DDP rank straggler guide

One slow rank can hold back the whole DDP job.

Use TraceML to compare worst-rank and median-rank timing across input loading, H2D transfer, forward, backward, optimizer, wait time, and memory before changing distributed settings.

Real two-node proof

Same DDP loop. Different slow rank.

The demo was run on two nodes with one GPU per node. TraceML separated the balanced baseline from input and compute rank stragglers.

Balanced
124.6/124.6ms
median/worst step time

COMPUTE-BOUND · input 1.4/1.4ms · compute 122.4/122.4ms

Input straggler
r0 dataloader 201.6ms
vs r1 at 1.4ms
Compute straggler
r0 optimizer 33.1ms
vs r1 at 14.5ms
Run the demo

Reproduce balanced, input-skewed, and compute-skewed DDP.

Start with the single-node commands below.

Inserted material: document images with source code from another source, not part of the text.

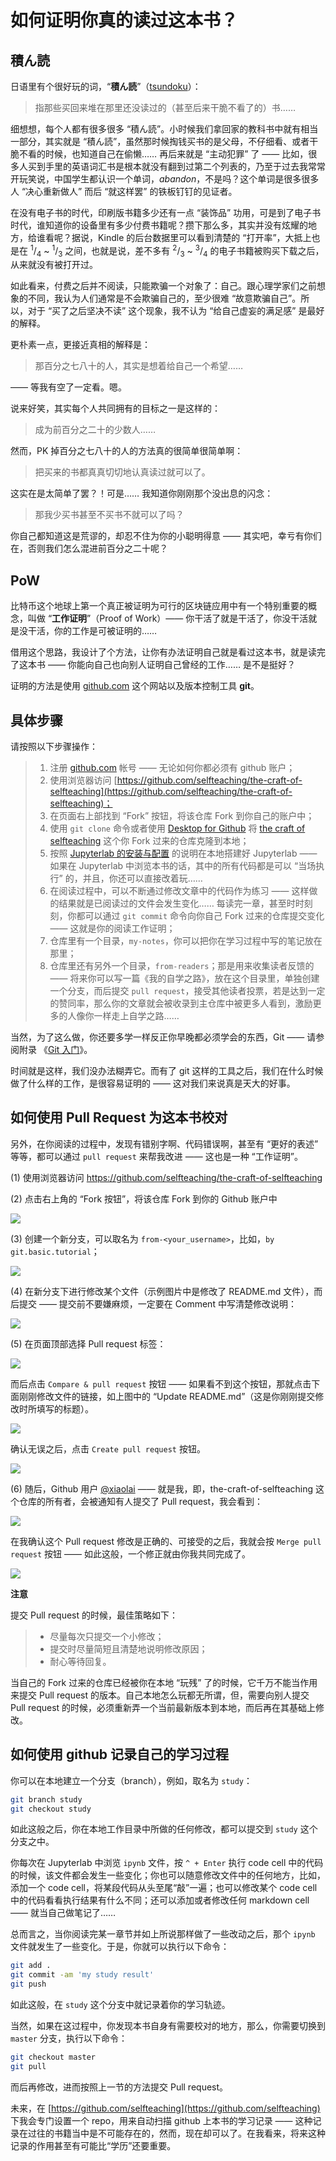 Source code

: 
# 如何证明你真的读过这本书？

## 積ん読

日语里有个很好玩的词，“**積ん読**”（[tsundoku](https://en.wikipedia.org/wiki/Tsundoku)）：

> 指那些买回来堆在那里还没读过的（甚至后来干脆不看了的）书……

细想想，每个人都有很多很多 “積ん読”。小时候我们拿回家的教科书中就有相当一部分，其实就是 “積ん読”，虽然那时候掏钱买书的是父母，不仔细看、或者干脆不看的时候，也知道自己在偷懒…… 再后来就是 “主动犯罪” 了 —— 比如，很多人买到手里的英语词汇书是根本就没有翻到过第二个列表的，乃至于过去我常常开玩笑说，中国学生都认识一个单词，*abandon*，不是吗？这个单词是很多很多人 “决心重新做人” 而后 “就这样罢” 的铁板钉钉的见证者。

在没有电子书的时代，印刷版书籍多少还有一点 “装饰品” 功用，可是到了电子书时代，谁知道你的设备里有多少付费书籍呢？攒下那么多，其实并没有炫耀的地方，给谁看呢？据说，Kindle 的后台数据里可以看到清楚的 “打开率”，大抵上也是在 $^1/_4$ ~ $^1/_3$ 之间，也就是说，差不多有 $^2/_3$ ~ $^3/_4$ 的电子书籍被购买下载之后，从来就没有被打开过。

如此看来，付费之后并不阅读，只能欺骗一个对象了：自己。跟心理学家们之前想象的不同，我认为人们通常是不会欺骗自己的，至少很难 “故意欺骗自己”。所以，对于 “买了之后坚决不读” 这个现象，我不认为 “给自己虚妄的满足感” 是最好的解释。

更朴素一点，更接近真相的解释是：

> 那百分之七八十的人，其实是想着给自己一个希望……

—— 等我有空了一定看。嗯。

说来好笑，其实每个人共同拥有的目标之一是这样的：

> 成为前百分之二十的少数人……

然而，PK 掉百分之七八十的人的方法真的很简单很简单啊：

> 把买来的书都真真切切地认真读过就可以了。

这实在是太简单了罢？！可是…… 我知道你刚刚那个没出息的闪念：

> 那我少买书甚至不买书不就可以了吗？

你自己都知道这是荒谬的，却忍不住为你的小聪明得意 —— 其实吧，幸亏有你们在，否则我们怎么混进前百分之二十呢？

## PoW

比特币这个地球上第一个真正被证明为可行的区块链应用中有一个特别重要的概念，叫做 “**工作证明**”（Proof of Work）—— 你干活了就是干活了，你没干活就是没干活，你的工作是可被证明的……

借用这个思路，我设计了个方法，让你有办法证明自己就是看过这本书，就是读完了这本书 —— 你能向自己也向别人证明自己曾经的工作…… 是不是挺好？

证明的方法是使用 [github.com](https://github.com) 这个网站以及版本控制工具 **git**。

## 具体步骤

请按照以下步骤操作：

> 1. 注册 [github.com](https://github.com) 帐号 —— 无论如何你都必须有 github 账户；
> 2. 使用浏览器访问 [https://github.com/selfteaching/the-craft-of-selfteaching](https://github.com/selfteaching/the-craft-of-selfteaching)；
> 3. 在页面右上部找到 “Fork” 按钮，将该仓库 Fork 到你自己的账户中；
> 4. 使用 `git clone` 命令或者使用 [Desktop for Github](https://desktop.github.com/) 将 [the craft of selfteaching](https://github.com/xiaolai/the-craft-of-selfteaching) 这个你 Fork 过来的仓库克隆到本地；
> 5. 按照 [Jupyterlab 的安装与配置](T-appendix.jupyter-installation-and-setup.md) 的说明在本地搭建好 Jupyterlab —— 如果在 Jupyterlab 中浏览本书的话，其中的所有代码都是可以 “当场执行” 的，并且，你还可以直接改着玩……
> 6. 在阅读过程中，可以不断通过修改文章中的代码作为练习 —— 这样做的结果就是已阅读过的文件会发生变化…… 每读完一章，甚至时时刻刻，你都可以通过 `git commit` 命令向你自己 Fork 过来的仓库提交变化 —— 这就是你的阅读工作证明；
> 7. 仓库里有一个目录，`my-notes`，你可以把你在学习过程中写的笔记放在那里；
> 8. 仓库里还有另外一个目录，`from-readers`；那是用来收集读者反馈的 —— 将来你可以写一篇《我的自学之路》，放在这个目录里，单独创建一个分支，而后提交 `pull request`，接受其他读者投票，若是达到一定的赞同率，那么你的文章就会被收录到主仓库中被更多人看到，激励更多的人像你一样走上自学之路……

当然，为了这么做，你还要多学一样反正你早晚都必须学会的东西，Git —— 请参阅附录 《[Git 入门](T-appendix.git-introduction.md)》。

时间就是这样，我们没办法糊弄它。而有了 git 这样的工具之后，我们在什么时候做了什么样的工作，是很容易证明的 —— 这对我们来说真是天大的好事。

## 如何使用 Pull Request 为这本书校对

另外，在你阅读的过程中，发现有错别字啊、代码错误啊，甚至有 “更好的表述” 等等，都可以通过 `pull request` 来帮我改进 —— 这也是一种 “工作证明”。

(1) 使用浏览器访问 https://github.com/selfteaching/the-craft-of-selfteaching

(2) 点击右上角的 “Fork 按钮”，将该仓库 Fork 到你的 Github 账户中

![](../images/github-fork.png)

(3) 创建一个新分支，可以取名为 `from-<your_username>`，比如，`by git.basic.tutorial`；

![](../images/github-new-branch.png)

(4) 在新分支下进行修改某个文件（示例图片中是修改了 README.md 文件），而后提交 —— 提交前不要嫌麻烦，一定要在 Comment 中写清楚修改说明：

![](../images/github-commit.png)

(5) 在页面顶部选择 Pull request 标签：

![](../images/github-pull-request.png)

而后点击 `Compare & pull request` 按钮 —— 如果看不到这个按钮，那就点击下面刚刚修改文件的链接，如上图中的 “Update README.md”（这是你刚刚提交修改时所填写的标题）。

![](../images/github-open-pull-request.png)

确认无误之后，点击 `Create pull request` 按钮。

![](../images/github-create-pull-request.png)

(6) 随后，Github 用户 [@xiaolai](https://github.com/xiaolai) —— 就是我，即，the-craft-of-selfteaching 这个仓库的所有者，会被通知有人提交了 Pull request，我会看到：

![](../images/github-confirm-merge.png)

在我确认这个 Pull request 修改是正确的、可接受的之后，我就会按 `Merge pull request` 按钮 —— 如此这般，一个修正就由你我共同完成了。

![](../images/github-merged-pull-request.png)


**注意**

提交 Pull request 的时候，最佳策略如下：

> * 尽量每次只提交一个小修改；
> * 提交时尽量简短且清楚地说明修改原因；
> * 耐心等待回复。

当自己的 Fork 过来的仓库已经被你在本地 “玩残” 了的时候，它千万不能当作用来提交 Pull request 的版本。自己本地怎么玩都无所谓，但，需要向别人提交 Pull request 的时候，必须重新弄一个当前最新版本到本地，而后再在其基础上修改。

## 如何使用 github 记录自己的学习过程

你可以在本地建立一个分支（branch），例如，取名为 `study`：
```bash
git branch study
git checkout study
```
如此这般之后，你在本地工作目录中所做的任何修改，都可以提交到 `study` 这个分支之中。

你每次在 Jupyterlab 中浏览 `ipynb` 文件，按 `^ + Enter` 执行 code cell 中的代码的时候，该文件都会发生一些变化；你也可以随意修改文件中的任何地方，比如，添加一个 code cell，将某段代码从头至尾“敲”一遍；也可以修改某个 code cell 中的代码看看执行结果有什么不同；还可以添加或者修改任何 markdown cell —— 就当自己做笔记了……

总而言之，当你阅读完某一章节并如上所说那样做了一些改动之后，那个 `ipynb` 文件就发生了一些变化。于是，你就可以执行以下命令：
```bash
git add .
git commit -am 'my study result'
git push
```
如此这般，在 `study` 这个分支中就记录着你的学习轨迹。

当然，如果在这过程中，你发现本书自身有需要校对的地方，那么，你需要切换到 `master` 分支，执行以下命令：
```bash
git checkout master
git pull
```
而后再修改，进而按照上一节的方法提交 Pull request。

未来，在 [https://github.com/selfteaching](https://github.com/selfteaching) 下我会专门设置一个 repo，用来自动扫描 github 上本书的学习记录 —— 这种记录在过往的书籍当中是不可能存在的，然而，现在却可以了。在我看来，将来这种记录的作用甚至有可能比“学历”还要重要。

For two nodes, use the same run name, master address, master port, and script args on both nodes, changing only --node-rank.

Balanced baseline
traceml run examples/ddp_rank_straggler_demo.py --mode=summary --nproc-per-node=2 --run-name ddp_balanced --args --scenario balanced
Input straggler
traceml run examples/ddp_rank_straggler_demo.py --mode=summary --nproc-per-node=2 --run-name ddp_input_straggler --args --scenario input-straggler --straggler-rank 0 --input-sleep-ms 200
Compute straggler
traceml run examples/ddp_rank_straggler_demo.py --mode=summary --nproc-per-node=2 --run-name ddp_compute_straggler --args --scenario compute-straggler --straggler-rank 0 --compute-extra-matmuls 8
What TraceML reports

Compare the slow rank against the typical rank.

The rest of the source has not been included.